The focused sampling drain 700 may comprise a sealing member 702 (e.g., a sealing pad or portion) having a predetermined shape such that it can be inserted in the focused sampling drain 700, provide sealing when the focused sampling drain 700 is against a formation, and can be removed after a job and replaced by another sealing member for a future job. The sealing member 702 may comprise an elongated, generally ring-shaped geometry extending around a sample inlet or drain 704 of the focused sampling drain 700 and configured to seal against the sidewall of a surrounding wellbore/casing, such as to fluidly isolate the sample drain 704 from a guard inlet or drain 706 of the focused sampling drain 700.

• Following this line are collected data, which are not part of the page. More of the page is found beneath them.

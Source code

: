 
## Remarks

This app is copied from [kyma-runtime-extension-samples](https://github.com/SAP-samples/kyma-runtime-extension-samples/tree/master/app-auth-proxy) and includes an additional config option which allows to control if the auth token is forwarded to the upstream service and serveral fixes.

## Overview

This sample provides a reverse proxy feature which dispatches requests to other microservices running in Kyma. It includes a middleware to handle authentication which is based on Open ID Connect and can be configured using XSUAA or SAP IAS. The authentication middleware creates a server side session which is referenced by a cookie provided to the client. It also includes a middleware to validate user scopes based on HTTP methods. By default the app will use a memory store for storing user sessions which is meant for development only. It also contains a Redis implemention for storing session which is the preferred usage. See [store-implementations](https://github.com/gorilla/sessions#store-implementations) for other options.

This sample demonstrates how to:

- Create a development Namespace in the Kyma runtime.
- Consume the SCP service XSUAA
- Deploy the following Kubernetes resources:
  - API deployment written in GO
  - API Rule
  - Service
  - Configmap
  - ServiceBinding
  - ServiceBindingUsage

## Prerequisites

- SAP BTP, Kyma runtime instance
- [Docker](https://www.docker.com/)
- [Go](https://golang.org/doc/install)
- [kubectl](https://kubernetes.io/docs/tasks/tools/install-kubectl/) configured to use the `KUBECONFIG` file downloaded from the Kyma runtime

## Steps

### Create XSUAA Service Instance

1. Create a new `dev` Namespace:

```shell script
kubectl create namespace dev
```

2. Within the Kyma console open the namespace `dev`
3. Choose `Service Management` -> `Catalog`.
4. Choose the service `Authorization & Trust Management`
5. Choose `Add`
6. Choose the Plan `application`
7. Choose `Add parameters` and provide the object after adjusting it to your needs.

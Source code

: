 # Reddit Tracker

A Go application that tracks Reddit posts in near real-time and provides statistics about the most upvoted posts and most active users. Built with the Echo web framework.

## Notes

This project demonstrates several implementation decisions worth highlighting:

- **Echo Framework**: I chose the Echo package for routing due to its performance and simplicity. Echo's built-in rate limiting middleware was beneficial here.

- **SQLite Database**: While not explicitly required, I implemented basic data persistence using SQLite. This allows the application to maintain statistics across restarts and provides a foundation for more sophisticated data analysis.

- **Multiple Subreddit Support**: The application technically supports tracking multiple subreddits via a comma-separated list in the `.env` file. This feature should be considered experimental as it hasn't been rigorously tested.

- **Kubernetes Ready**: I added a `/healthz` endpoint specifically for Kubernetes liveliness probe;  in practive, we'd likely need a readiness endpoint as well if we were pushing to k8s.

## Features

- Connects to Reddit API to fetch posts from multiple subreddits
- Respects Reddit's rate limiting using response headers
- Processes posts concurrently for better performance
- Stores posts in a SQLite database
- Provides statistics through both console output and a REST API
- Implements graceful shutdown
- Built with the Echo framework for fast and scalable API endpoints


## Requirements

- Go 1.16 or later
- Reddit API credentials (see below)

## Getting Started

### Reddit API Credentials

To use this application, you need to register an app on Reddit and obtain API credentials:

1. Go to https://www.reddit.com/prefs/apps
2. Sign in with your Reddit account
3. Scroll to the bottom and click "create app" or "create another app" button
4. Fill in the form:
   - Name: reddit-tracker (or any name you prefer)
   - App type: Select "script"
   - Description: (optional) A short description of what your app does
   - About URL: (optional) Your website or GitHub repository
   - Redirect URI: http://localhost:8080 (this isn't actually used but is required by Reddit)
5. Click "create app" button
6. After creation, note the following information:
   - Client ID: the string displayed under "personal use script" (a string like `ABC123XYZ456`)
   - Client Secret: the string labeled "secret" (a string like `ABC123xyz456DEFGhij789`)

The sealing member 702 may be at least partially embedded within a drain 712 (e.g., outer rubber layer, outer skin) of the focused sampling drain 700 and/or the packer assembly. The sealing member 702 may be disposed at least partially within a chamber or cavity 715 shaped or otherwise configured to accommodate the sealing member 702 and, thus, support, retain, and/or maintain the sealing member 702 in connection with the drain 712. The cross-sectional shape or profile of the cavity 715 may follow, outline, and/or trace the cross-sectional shape or profile (e.g., outer surface 718) of at least a portion of the sealing member 702.

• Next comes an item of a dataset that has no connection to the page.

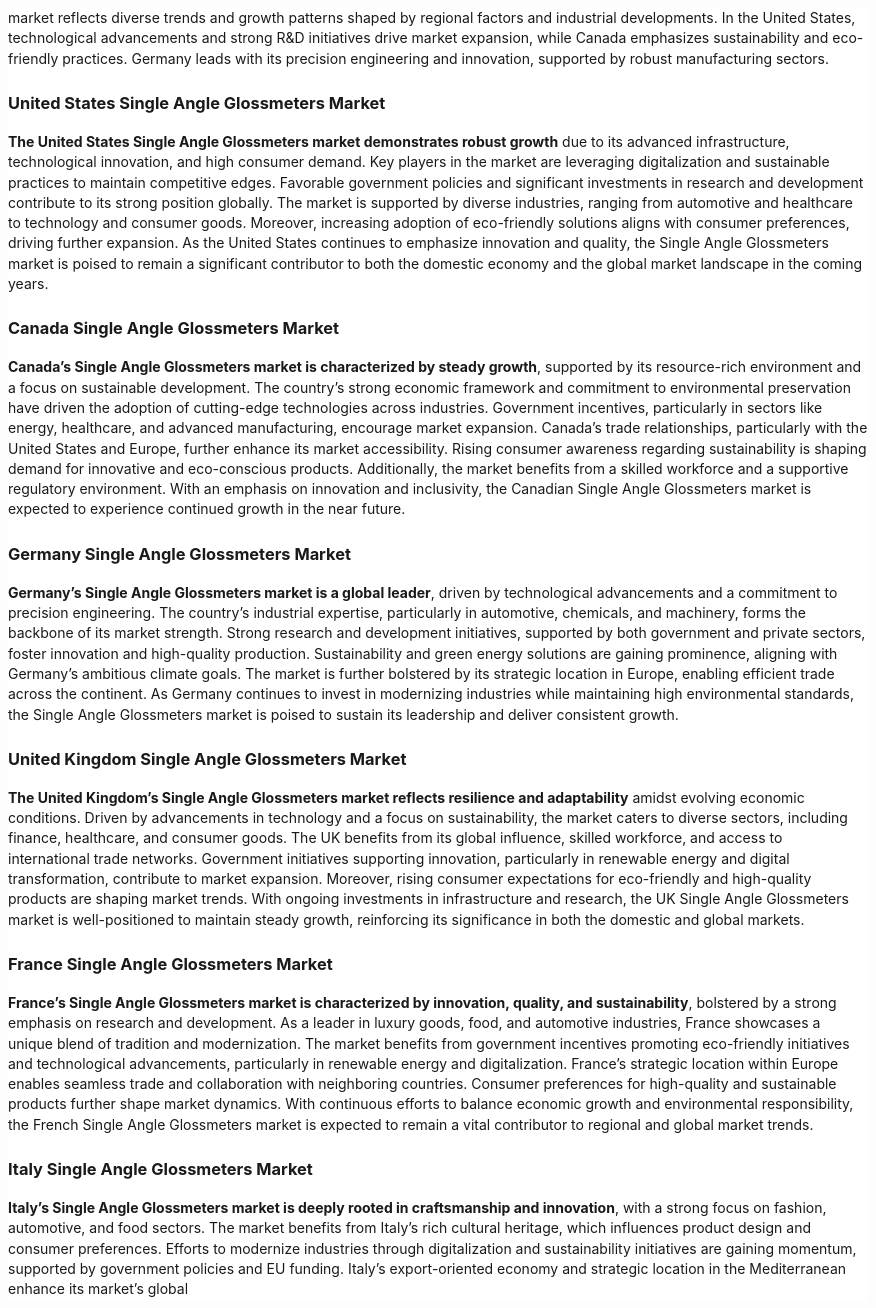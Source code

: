 market reflects diverse trends and growth patterns shaped by regional factors and industrial developments. In the United States, technological advancements and strong R&amp;D initiatives drive market expansion, while Canada emphasizes sustainability and eco-friendly practices. Germany leads with its precision engineering and innovation, supported by robust manufacturing sectors.</span></em></p></blockquote><h3><strong>United States Single Angle Glossmeters Market</strong></h3><p><strong>The United States Single Angle Glossmeters market demonstrates robust growth</strong> due to its advanced infrastructure, technological innovation, and high consumer demand. Key players in the market are leveraging digitalization and sustainable practices to maintain competitive edges. Favorable government policies and significant investments in research and development contribute to its strong position globally. The market is supported by diverse industries, ranging from automotive and healthcare to technology and consumer goods. Moreover, increasing adoption of eco-friendly solutions aligns with consumer preferences, driving further expansion. As the United States continues to emphasize innovation and quality, the Single Angle Glossmeters market is poised to remain a significant contributor to both the domestic economy and the global market landscape in the coming years.</p><h3><strong>Canada Single Angle Glossmeters Market</strong></h3><p><strong>Canada&rsquo;s Single Angle Glossmeters market is characterized by steady growth</strong>, supported by its resource-rich environment and a focus on sustainable development. The country&rsquo;s strong economic framework and commitment to environmental preservation have driven the adoption of cutting-edge technologies across industries. Government incentives, particularly in sectors like energy, healthcare, and advanced manufacturing, encourage market expansion. Canada&rsquo;s trade relationships, particularly with the United States and Europe, further enhance its market accessibility. Rising consumer awareness regarding sustainability is shaping demand for innovative and eco-conscious products. Additionally, the market benefits from a skilled workforce and a supportive regulatory environment. With an emphasis on innovation and inclusivity, the Canadian Single Angle Glossmeters market is expected to experience continued growth in the near future.</p><h3><strong>Germany Single Angle Glossmeters Market</strong></h3><p><strong>Germany&rsquo;s Single Angle Glossmeters market is a global leader</strong>, driven by technological advancements and a commitment to precision engineering. The country&rsquo;s industrial expertise, particularly in automotive, chemicals, and machinery, forms the backbone of its market strength. Strong research and development initiatives, supported by both government and private sectors, foster innovation and high-quality production. Sustainability and green energy solutions are gaining prominence, aligning with Germany&rsquo;s ambitious climate goals. The market is further bolstered by its strategic location in Europe, enabling efficient trade across the continent. As Germany continues to invest in modernizing industries while maintaining high environmental standards, the Single Angle Glossmeters market is poised to sustain its leadership and deliver consistent growth.</p><h3><strong>United Kingdom Single Angle Glossmeters Market</strong></h3><p><strong>The United Kingdom&rsquo;s Single Angle Glossmeters market reflects resilience and adaptability</strong> amidst evolving economic conditions. Driven by advancements in technology and a focus on sustainability, the market caters to diverse sectors, including finance, healthcare, and consumer goods. The UK benefits from its global influence, skilled workforce, and access to international trade networks. Government initiatives supporting innovation, particularly in renewable energy and digital transformation, contribute to market expansion. Moreover, rising consumer expectations for eco-friendly and high-quality products are shaping market trends. With ongoing investments in infrastructure and research, the UK Single Angle Glossmeters market is well-positioned to maintain steady growth, reinforcing its significance in both the domestic and global markets.</p><h3><strong>France Single Angle Glossmeters Market</strong></h3><p><strong>France&rsquo;s Single Angle Glossmeters market is characterized by innovation, quality, and sustainability</strong>, bolstered by a strong emphasis on research and development. As a leader in luxury goods, food, and automotive industries, France showcases a unique blend of tradition and modernization. The market benefits from government incentives promoting eco-friendly initiatives and technological advancements, particularly in renewable energy and digitalization. France&rsquo;s strategic location within Europe enables seamless trade and collaboration with neighboring countries. Consumer preferences for high-quality and sustainable products further shape market dynamics. With continuous efforts to balance economic growth and environmental responsibility, the French Single Angle Glossmeters market is expected to remain a vital contributor to regional and global market trends.</p><h3><strong>Italy Single Angle Glossmeters Market</strong></h3><p><strong>Italy&rsquo;s Single Angle Glossmeters market is deeply rooted in craftsmanship and innovation</strong>, with a strong focus on fashion, automotive, and food sectors. The market benefits from Italy&rsquo;s rich cultural heritage, which influences product design and consumer preferences. Efforts to modernize industries through digitalization and sustainability initiatives are gaining momentum, supported by government policies and EU funding. Italy&rsquo;s export-oriented economy and strategic location in the Mediterranean enhance its market&rsquo;s global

One or more portions of the drain 712 may protrude outwardly above the surface of the drain 712 in the form of one or more shoulders 714, 716 abutting the sealing member 702 on one or opposing sides to further support the sealing member 702 in position. One shoulder 716 may surround the sealing member 702 on the guard drain 706 side (i.e., outer side) of the sealing member 702 and the other shoulder 714 may be located on the sample drain 704 side (i.e., inner side) of the sealing member 702 and, thus, be surrounded by the sealing member 702. The shoulders 714, 716 may form or define at least a portion of the cavity 715 accommodating the sealing member 702. One or more of the shoulders 714, 716 may prevent, inhibit, or reduce extrusion (e.g., movement and/or deformation) of the sealing member 702 in a direction parallel to the sample and guard drains 704, 706 (or the drain 712), as indicated by arrows 720, such as when a pressure differential is being established between the sample and guard drains 704, 706, thereby permitting the intended pressure differential to be established, such as during focused sampling operations. For example, during drawdown, the shoulders 714, 716 may prevent, inhibit, or reduce extrusion of the sealing member 702 in a direction toward the sample drain 704.

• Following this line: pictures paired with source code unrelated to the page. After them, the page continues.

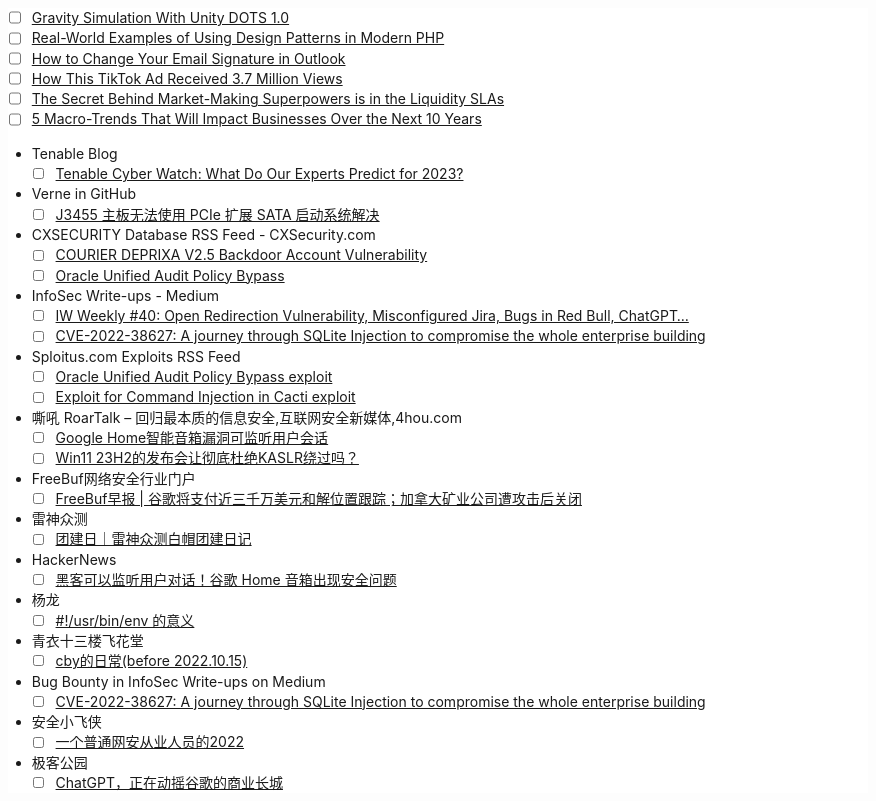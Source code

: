   - [ ] [Gravity Simulation With Unity DOTS 1.0](https://hackernoon.com/gravity-simulation-with-unity-dots-10?source=rss)
  - [ ] [Real-World Examples of Using Design Patterns in Modern PHP](https://hackernoon.com/real-world-examples-of-using-design-patterns-in-modern-php?source=rss)
  - [ ] [How to Change Your Email Signature in Outlook](https://hackernoon.com/how-to-change-your-email-signature-in-outlook?source=rss)
  - [ ] [How This TikTok Ad Received 3.7 Million Views](https://hackernoon.com/how-this-tiktok-ad-received-37-million-views?source=rss)
  - [ ] [The Secret Behind Market-Making Superpowers is in the Liquidity SLAs](https://hackernoon.com/the-secret-behind-market-making-superpowers-is-in-the-liquidity-slas?source=rss)
  - [ ] [5 Macro-Trends That Will Impact Businesses Over the Next 10 Years](https://hackernoon.com/5-macro-trends-that-will-impact-businesses-over-the-next-10-years?source=rss)
- Tenable Blog
  - [ ] [Tenable Cyber Watch: What Do Our Experts Predict for 2023?](https://www.tenable.com/blog/tenable-cyber-watch-what-do-our-experts-predict-for-2023)
- Verne in GitHub
  - [ ] [J3455 主板无法使用 PCIe 扩展 SATA 启动系统解决](https://einverne.github.io/post/2023/01/j3455-itx-cannot-boot-csm.html)
- CXSECURITY Database RSS Feed - CXSecurity.com
  - [ ] [COURIER DEPRIXA V2.5 Backdoor Account Vulnerability](https://cxsecurity.com/issue/WLB-2023010002)
  - [ ] [Oracle Unified Audit Policy Bypass](https://cxsecurity.com/issue/WLB-2023010001)
- InfoSec Write-ups - Medium
  - [ ] [‍IW Weekly #40: Open Redirection Vulnerability, Misconfigured Jira, Bugs in Red Bull, ChatGPT…](https://infosecwriteups.com/iw-weekly-40-open-redirection-vulnerability-misconfigured-jira-bugs-in-red-bull-chatgpt-ea5ac454d0cf?source=rss----7b722bfd1b8d---4)
  - [ ] [CVE-2022-38627: A journey through SQLite Injection to compromise the whole enterprise building](https://infosecwriteups.com/cve-2022-38627-a-journey-through-sqlite-injection-to-compromise-the-whole-enterprise-building-15cebd072ed6?source=rss----7b722bfd1b8d---4)
- Sploitus.com Exploits RSS Feed
  - [ ] [Oracle Unified Audit Policy Bypass exploit](https://sploitus.com/exploit?id=PACKETSTORM:170354&utm_source=rss&utm_medium=rss)
  - [ ] [Exploit for Command Injection in Cacti exploit](https://sploitus.com/exploit?id=9D2C3CDB-7544-50CA-8581-92EC5E1291A2&utm_source=rss&utm_medium=rss)
- 嘶吼 RoarTalk – 回归最本质的信息安全,互联网安全新媒体,4hou.com
  - [ ] [Google Home智能音箱漏洞可监听用户会话](https://www.4hou.com/posts/zlGy)
  - [ ] [Win11 23H2的发布会让彻底杜绝KASLR绕过吗？](https://www.4hou.com/posts/03x5)
- FreeBuf网络安全行业门户
  - [ ] [FreeBuf早报 | 谷歌将支付近三千万美元和解位置跟踪；加拿大矿业公司遭攻击后关闭](https://www.freebuf.com/news/354087.html)
- 雷神众测
  - [ ] [团建日｜雷神众测白帽团建日记](https://mp.weixin.qq.com/s?__biz=MzI0NzEwOTM0MA==&mid=2652501142&idx=1&sn=663e7688d55808d7ea446e822ca01276&chksm=f2585725c52fde33141e36da3953fbbfde8950fe5aba88f986d9a859fe444ed93ad8c57844ec&scene=58&subscene=0#rd)
- HackerNews
  - [ ] [黑客可以监听用户对话！谷歌 Home 音箱出现安全问题](https://hackernews.cc/archives/42976)
- 杨龙
  - [ ] [#!/usr/bin/env 的意义](https://www.yanglong.pro/usr-bin-env-%e7%9a%84%e6%84%8f%e4%b9%89/)
- 青衣十三楼飞花堂
  - [ ] [cby的日常(before 2022.10.15)](https://mp.weixin.qq.com/s?__biz=MzUzMjQyMDE3Ng==&mid=2247486389&idx=1&sn=3fd25ad7eda36db67c74eb8b1af63da3&chksm=fab2c88acdc5419c031484d183381937103c573535f72a2a0a0a4eaa46640f95860e39b65163&scene=58&subscene=0#rd)
- Bug Bounty in InfoSec Write-ups on Medium
  - [ ] [CVE-2022-38627: A journey through SQLite Injection to compromise the whole enterprise building](https://infosecwriteups.com/cve-2022-38627-a-journey-through-sqlite-injection-to-compromise-the-whole-enterprise-building-15cebd072ed6?source=rss----7b722bfd1b8d--bug_bounty)
- 安全小飞侠
  - [ ] [一个普通网安从业人员的2022](https://mp.weixin.qq.com/s?__biz=MzAwMzAwOTQ5Nw==&mid=2650941721&idx=1&sn=b42e6641025fe0003fdc8990bc74bf79&chksm=813737afb640beb96e84ee243a01628f75a1955d6b74c652b3d95db7ef362eb00e397c322c6c&scene=58&subscene=0#rd)
- 极客公园
  - [ ] [ChatGPT，正在动摇谷歌的商业长城](https://mp.weixin.qq.com/s?__biz=MTMwNDMwODQ0MQ==&mid=2652979738&idx=1&sn=d7d2e714ff6527f1a53f84fd952a2f20&chksm=7e543fac4923b6ba21e0e15f017637cf788dc7758507b8adcb62584af0af1b0d420a246e46da&scene=58&subscene=0#rd)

The sealing member 702 may comprise a sealing portion 708 configured to contact and seal against the sidewall of the surrounding wellbore/casing and an anchor portion 710 configured to connect or otherwise maintain the sealing member 702 in an intended position with respect to the drain 712. The sealing portion 708 may protrude out of the cavity 715 above an outer surface of the drain 712 and the anchor portion 710 may be embedded or otherwise disposed within the cavity 715 beneath the outer surface of the drain 712. The shoulders 714, 716 of the drain 712 may be referred to as external shoulders 714, 716 supporting the external sealing portion 708 of the sealing member 702. The drain 712 defining the cavity 715 may also or instead comprise one or more internal protrusions or shoulders 724 configured to support the internal anchor portion 710 of the sealing member 702 in an intended position. For example, the anchor portion 710 may comprise one or more protrusions or shoulders 722 configured to latch against or otherwise abut the one or more of the internal shoulders 724. The shoulders 722 may extend outwardly away from each other and the shoulders 724 may extend inwardly toward each other and/or with respect to the cavity 715. Accordingly, the anchor portion 710 may anchor, latch, or otherwise mechanically connect the sealing member 702 to the drain 712. The anchor portion 710 may, thus, prevent, inhibit, or reduce movement and/or extrusion of the sealing member 702 in the direction parallel to the sample and guard drains 704, 706, as indicated by arrows 720, such as when a pressure differential is being established between the sample and guard drains 704, 706.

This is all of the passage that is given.